No dia 25 de julho de 2024 serão completados 200 anos da imigração alemã para o Brasil, data que marca a chegada dos primeiros imigrantes ao atual município de São Leopoldo - RS.

Em Cachoeira, o primeiro grupo de imigrantes alemães chegou em novembro de 1857, para se estabelecer na Colônia Santo Ângelo.

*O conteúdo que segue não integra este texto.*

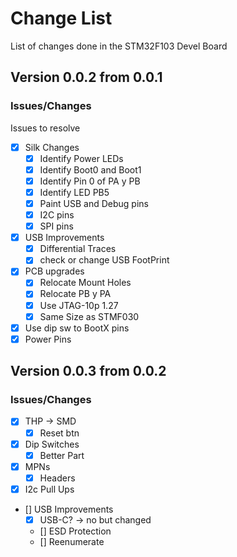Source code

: # Change List
List of changes done in the STM32F103 Devel Board
## Version 0.0.2 from 0.0.1
### Issues/Changes
Issues to resolve
* [X] Silk Changes
  * [X] Identify Power LEDs
  * [X] Identify Boot0 and Boot1
  * [X] Identify Pin 0 of PA y PB
  * [X] Identify LED PB5
  * [X] Paint USB and Debug pins
  * [X] I2C pins
  * [X] SPI pins
* [X] USB Improvements
  * [x] Differential Traces
  * [X] check or change USB FootPrint
* [X] PCB upgrades
  * [X] Relocate Mount Holes
  * [X] Relocate PB y PA 
  * [X] Use JTAG-10p 1.27
  * [X] Same Size as STMF030
* [x] Use dip sw to BootX pins
* [x] Power Pins

## Version 0.0.3 from 0.0.2
### Issues/Changes
* [x] THP -> SMD
  * [x] Reset btn
* [x] Dip Switches
  * [x] Better Part
* [X] MPNs
  * [X] Headers
* [X] I2c Pull Ups
* [] USB Improvements
  * [X] USB-C? -> no but changed
  * [] ESD Protection
  * [] Reenumerate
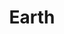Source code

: ---
layout: planet
title: Earth
meta: Earth is the largest object in the asteroid belt that lies between the orbits of Mars and Jupiter.
type: terrestrial
discoverer: Giuseppe Piazzi
discovered: 1 January 1801
orbit: 4.6 years
radius: 473 km
tilt: 4°
image: earth.jpg
source: https://en.wikipedia.org/wiki/Ceres_(dwarf_planet)
---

As tratativas para instalação da colônia de imigrantes foram conduzidas pelo governo provincial em conjunto com a Câmara Municipal da Vila da Cachoeira, o que gerou farta documentação hoje preservada no acervo do Arquivo Histórico.

IM/S/SE/Requerimentos - Caixa 10

Ill.mo Snr Coronel Intendente do Municipio Cachoeira

Diz Wilhelm Naumann, Pastor da Communidade Evangelica do Agudo, ex-colonia Santo Angelo, que, sendo lhe pedido pelo Consulado do Imperio da Allemanha, a certidão de casamento do finado subdito allemão Max Skerlo e de sua mulher Luisa Schlay, o qual celebrou-se, em conformidade com o rito da Igreja Evangelica, no anno de 1885 n'esta freguezia, sendo porem, em vista da disposição do então regimen: que exigiu o registro dos casamentos acatholicos na secretaria da Comarca Municipal, a fim de tornarem-se legitimos, a só exhibição da certidão ecclesiastica insufficiente, para provar a legitimidade d'este matrimonio, é necessario que se verifique se os conjuges acima mencionados cumpriram com os preceitos da Lei, tendo os dado a registro o seu referido matrimonio.

Portanto

Pede à V.S.ª que digneis ordenar ao Snr. Secretario da Intendencia, que passe por certidão o que ha ou não, a respeito, no competente livro, offerecendo o supplicante pagamento das custas.

Nestes termos

E. R. M.ce

Freguezia de São Bonifacio, em 14 de Abril de 1898

W. Naumann,

Pastor Evangelico.

Com o documento acima, o blog começa a fazer registros sobre a presença alemã em Cachoeira. Tais registros servirão para expor parte da documentação existente no acervo sobre o tema, a exemplo do que fez em 2022 quando foram celebrados os 270 anos do povoamento açoriano no Rio Grande do Sul. A cada mês, procurando coincidir datas, serão publicados documentos e o contexto em que foram emitidos.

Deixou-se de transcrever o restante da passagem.